HCCI wants to give consumers a window they can use to find out what care costs.

(Bloomberg) – The Health Care Cost Institute (HCCI) plans to post detailed health care price information on the Internet starting in early 2015.

HCCI, an industry coalition, hopes to use aggregated data from insurers to offer consumers a “reference price” for what specific health services typically cost in a consumer’s community, according to David Newman, the executive director of the Washington-based institute.

Customers of an insurer that participates in the program will get more precise information about prices, including how much a customer might have to pay out-of-pocket for a specific service, Newman said.

HCCI officials said the new program will combine details on commercial payments to health providers with data from the insurers’ Medicare and Medicaid plans, when possible. Data from other public and private insurance programs may be added later.

Three insurers – UnitedHealth Group Inc. (NYSE:UNH); Aetna Inc. (NYSE:AET); and Humana Inc. (NYSE:HUM) – said they will send price data to the program.
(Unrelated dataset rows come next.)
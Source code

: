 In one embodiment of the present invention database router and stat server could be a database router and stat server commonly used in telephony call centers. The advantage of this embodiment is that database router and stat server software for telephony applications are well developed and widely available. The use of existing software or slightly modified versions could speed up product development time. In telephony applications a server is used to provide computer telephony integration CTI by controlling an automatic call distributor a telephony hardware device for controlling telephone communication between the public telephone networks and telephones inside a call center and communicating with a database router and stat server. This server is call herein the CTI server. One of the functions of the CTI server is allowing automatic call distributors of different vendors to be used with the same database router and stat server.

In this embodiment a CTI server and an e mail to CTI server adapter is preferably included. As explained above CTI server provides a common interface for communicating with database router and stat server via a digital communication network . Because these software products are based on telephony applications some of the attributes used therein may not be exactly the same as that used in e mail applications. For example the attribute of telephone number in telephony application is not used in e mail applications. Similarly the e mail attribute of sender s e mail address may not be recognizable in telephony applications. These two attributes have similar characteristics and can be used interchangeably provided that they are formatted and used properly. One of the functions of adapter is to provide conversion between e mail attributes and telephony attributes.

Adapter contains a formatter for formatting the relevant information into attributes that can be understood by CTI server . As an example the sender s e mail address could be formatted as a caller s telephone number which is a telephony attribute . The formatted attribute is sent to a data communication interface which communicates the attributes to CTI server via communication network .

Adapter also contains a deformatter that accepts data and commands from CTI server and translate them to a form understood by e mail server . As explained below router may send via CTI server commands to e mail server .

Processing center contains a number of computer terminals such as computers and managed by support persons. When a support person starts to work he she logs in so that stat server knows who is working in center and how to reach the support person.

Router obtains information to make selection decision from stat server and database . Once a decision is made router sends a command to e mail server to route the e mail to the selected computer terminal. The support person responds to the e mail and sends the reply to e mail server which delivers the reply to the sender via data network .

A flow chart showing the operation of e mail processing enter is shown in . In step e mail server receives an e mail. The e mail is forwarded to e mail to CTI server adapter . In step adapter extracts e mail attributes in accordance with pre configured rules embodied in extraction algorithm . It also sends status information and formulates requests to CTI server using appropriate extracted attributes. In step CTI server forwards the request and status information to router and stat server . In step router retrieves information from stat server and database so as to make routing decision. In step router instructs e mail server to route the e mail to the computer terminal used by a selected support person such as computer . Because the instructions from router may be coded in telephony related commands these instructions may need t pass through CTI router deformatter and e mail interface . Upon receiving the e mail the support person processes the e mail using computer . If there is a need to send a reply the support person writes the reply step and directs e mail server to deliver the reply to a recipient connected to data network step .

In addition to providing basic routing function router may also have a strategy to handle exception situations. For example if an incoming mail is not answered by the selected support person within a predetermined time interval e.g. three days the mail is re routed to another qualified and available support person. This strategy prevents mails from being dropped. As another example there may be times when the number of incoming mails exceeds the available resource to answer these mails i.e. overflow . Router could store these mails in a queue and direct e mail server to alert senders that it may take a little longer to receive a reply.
Kaiser, which has been an institute partner, will not participate.

Two other large carriers – WellPoint Inc. (NYSE:WLP) and Cigna Corp. (NYSE:CI) – declined to be involved, representatives for the insurers said.

“While we fully support the concept of price and quality transparency for the industry, we weren’t able to get answers about the governance and operating costs of HCCI,” Jon Sandberg, a Cigna spokesman, said in an email. Until the company has full details on those issues, Cigna will not be participating, Sandberg said.
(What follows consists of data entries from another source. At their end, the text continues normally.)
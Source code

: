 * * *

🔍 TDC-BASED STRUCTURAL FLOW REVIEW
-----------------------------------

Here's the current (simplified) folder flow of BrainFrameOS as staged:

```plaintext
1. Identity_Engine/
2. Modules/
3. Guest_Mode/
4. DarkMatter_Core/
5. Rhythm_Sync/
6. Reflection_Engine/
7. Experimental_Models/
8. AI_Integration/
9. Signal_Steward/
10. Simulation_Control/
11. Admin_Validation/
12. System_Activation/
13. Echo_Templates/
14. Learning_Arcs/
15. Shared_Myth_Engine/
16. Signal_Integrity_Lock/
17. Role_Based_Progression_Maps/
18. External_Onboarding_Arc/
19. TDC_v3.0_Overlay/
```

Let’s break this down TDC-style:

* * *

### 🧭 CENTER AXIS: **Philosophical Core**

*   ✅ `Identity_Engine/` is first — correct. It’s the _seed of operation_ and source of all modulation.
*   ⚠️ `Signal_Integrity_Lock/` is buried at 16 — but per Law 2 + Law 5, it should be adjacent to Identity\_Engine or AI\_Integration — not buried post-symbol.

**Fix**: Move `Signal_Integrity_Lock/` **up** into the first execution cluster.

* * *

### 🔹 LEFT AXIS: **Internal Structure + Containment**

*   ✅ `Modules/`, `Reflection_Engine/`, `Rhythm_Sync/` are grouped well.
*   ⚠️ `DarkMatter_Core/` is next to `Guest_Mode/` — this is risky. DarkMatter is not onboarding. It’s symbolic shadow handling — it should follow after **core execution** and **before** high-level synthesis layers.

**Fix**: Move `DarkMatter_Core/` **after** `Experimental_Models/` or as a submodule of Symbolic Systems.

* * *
Insurers set up HCCI in 2011, in an effort to make data on private insurers’ costs available to researchers. In the past, researchers had to get most of the health care price information they used from government programs.
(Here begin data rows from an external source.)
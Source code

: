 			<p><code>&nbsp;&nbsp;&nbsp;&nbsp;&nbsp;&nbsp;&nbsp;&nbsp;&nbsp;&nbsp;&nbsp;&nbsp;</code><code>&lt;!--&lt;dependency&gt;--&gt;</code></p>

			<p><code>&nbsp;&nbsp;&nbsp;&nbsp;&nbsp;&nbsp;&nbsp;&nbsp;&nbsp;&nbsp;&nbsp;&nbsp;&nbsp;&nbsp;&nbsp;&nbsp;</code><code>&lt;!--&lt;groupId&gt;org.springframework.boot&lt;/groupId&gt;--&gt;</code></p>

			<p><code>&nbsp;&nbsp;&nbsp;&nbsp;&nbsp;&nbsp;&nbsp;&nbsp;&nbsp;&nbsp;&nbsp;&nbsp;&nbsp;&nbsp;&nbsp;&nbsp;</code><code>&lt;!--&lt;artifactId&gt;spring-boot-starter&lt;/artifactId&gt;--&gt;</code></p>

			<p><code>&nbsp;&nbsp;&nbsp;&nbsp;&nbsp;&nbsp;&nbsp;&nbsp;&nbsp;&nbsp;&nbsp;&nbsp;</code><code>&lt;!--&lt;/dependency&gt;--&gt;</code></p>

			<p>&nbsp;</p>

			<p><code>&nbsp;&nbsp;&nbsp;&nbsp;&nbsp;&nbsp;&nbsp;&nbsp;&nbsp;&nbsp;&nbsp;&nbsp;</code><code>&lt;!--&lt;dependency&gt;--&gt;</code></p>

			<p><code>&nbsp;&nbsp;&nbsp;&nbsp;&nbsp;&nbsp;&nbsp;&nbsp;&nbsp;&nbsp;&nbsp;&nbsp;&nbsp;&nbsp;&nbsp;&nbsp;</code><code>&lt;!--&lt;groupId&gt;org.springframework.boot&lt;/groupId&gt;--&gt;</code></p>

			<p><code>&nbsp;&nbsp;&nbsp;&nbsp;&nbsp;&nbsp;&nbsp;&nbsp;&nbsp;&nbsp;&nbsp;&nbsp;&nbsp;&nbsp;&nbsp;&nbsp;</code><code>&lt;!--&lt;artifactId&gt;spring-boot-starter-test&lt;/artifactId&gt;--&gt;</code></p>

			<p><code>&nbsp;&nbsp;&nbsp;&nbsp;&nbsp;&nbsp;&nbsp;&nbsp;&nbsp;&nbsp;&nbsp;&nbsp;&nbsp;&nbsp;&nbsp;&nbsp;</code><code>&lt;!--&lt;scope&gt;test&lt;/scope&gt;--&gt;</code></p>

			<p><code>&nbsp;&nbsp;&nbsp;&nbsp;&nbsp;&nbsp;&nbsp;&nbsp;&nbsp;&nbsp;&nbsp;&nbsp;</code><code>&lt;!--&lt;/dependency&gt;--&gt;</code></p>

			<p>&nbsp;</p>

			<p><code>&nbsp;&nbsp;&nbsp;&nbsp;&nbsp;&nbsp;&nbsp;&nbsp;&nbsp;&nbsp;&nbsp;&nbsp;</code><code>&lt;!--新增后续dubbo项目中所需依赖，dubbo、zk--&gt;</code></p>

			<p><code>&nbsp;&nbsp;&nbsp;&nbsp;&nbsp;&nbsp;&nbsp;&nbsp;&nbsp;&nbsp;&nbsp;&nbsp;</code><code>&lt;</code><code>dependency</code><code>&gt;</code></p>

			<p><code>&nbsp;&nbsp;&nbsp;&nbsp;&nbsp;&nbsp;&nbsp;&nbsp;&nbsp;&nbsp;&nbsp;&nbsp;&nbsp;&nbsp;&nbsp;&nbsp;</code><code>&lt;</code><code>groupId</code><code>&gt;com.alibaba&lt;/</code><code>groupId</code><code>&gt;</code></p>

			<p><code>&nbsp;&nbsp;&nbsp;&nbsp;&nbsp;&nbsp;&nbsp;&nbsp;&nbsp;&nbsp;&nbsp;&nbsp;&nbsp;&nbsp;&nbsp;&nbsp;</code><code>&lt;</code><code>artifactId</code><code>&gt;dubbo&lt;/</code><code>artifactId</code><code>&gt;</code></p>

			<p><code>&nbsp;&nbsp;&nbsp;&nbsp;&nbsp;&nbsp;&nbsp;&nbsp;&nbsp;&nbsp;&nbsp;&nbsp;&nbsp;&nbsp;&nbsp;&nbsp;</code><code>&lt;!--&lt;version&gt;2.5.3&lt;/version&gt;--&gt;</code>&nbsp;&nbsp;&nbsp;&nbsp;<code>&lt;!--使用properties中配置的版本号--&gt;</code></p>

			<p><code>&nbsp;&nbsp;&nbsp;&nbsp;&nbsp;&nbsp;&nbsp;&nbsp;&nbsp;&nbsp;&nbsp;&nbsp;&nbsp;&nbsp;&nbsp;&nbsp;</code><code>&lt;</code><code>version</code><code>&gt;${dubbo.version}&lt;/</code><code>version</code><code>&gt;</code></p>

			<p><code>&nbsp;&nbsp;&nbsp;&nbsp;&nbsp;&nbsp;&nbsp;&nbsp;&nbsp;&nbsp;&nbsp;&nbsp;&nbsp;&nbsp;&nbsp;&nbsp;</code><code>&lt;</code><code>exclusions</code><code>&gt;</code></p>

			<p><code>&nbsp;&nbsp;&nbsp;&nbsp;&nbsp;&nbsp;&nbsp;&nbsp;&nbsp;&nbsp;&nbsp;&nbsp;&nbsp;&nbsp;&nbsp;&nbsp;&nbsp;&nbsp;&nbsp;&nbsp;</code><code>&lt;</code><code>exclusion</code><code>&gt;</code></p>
Newman said in a telephone interview that offering the price information to consumers is a natural next step for HCCI.

“The public has been clamoring for this,” Newman said.

Because the insurers’ data is proprietary and “commercially sensitive,” there will be limits on how the public can use it, Newman said. Unlike the Medicare data, for example, consumers won’t be able to see how much an individual insurer paid a specific doctor, hospital or other provider, or download all of an insurer’s payment data.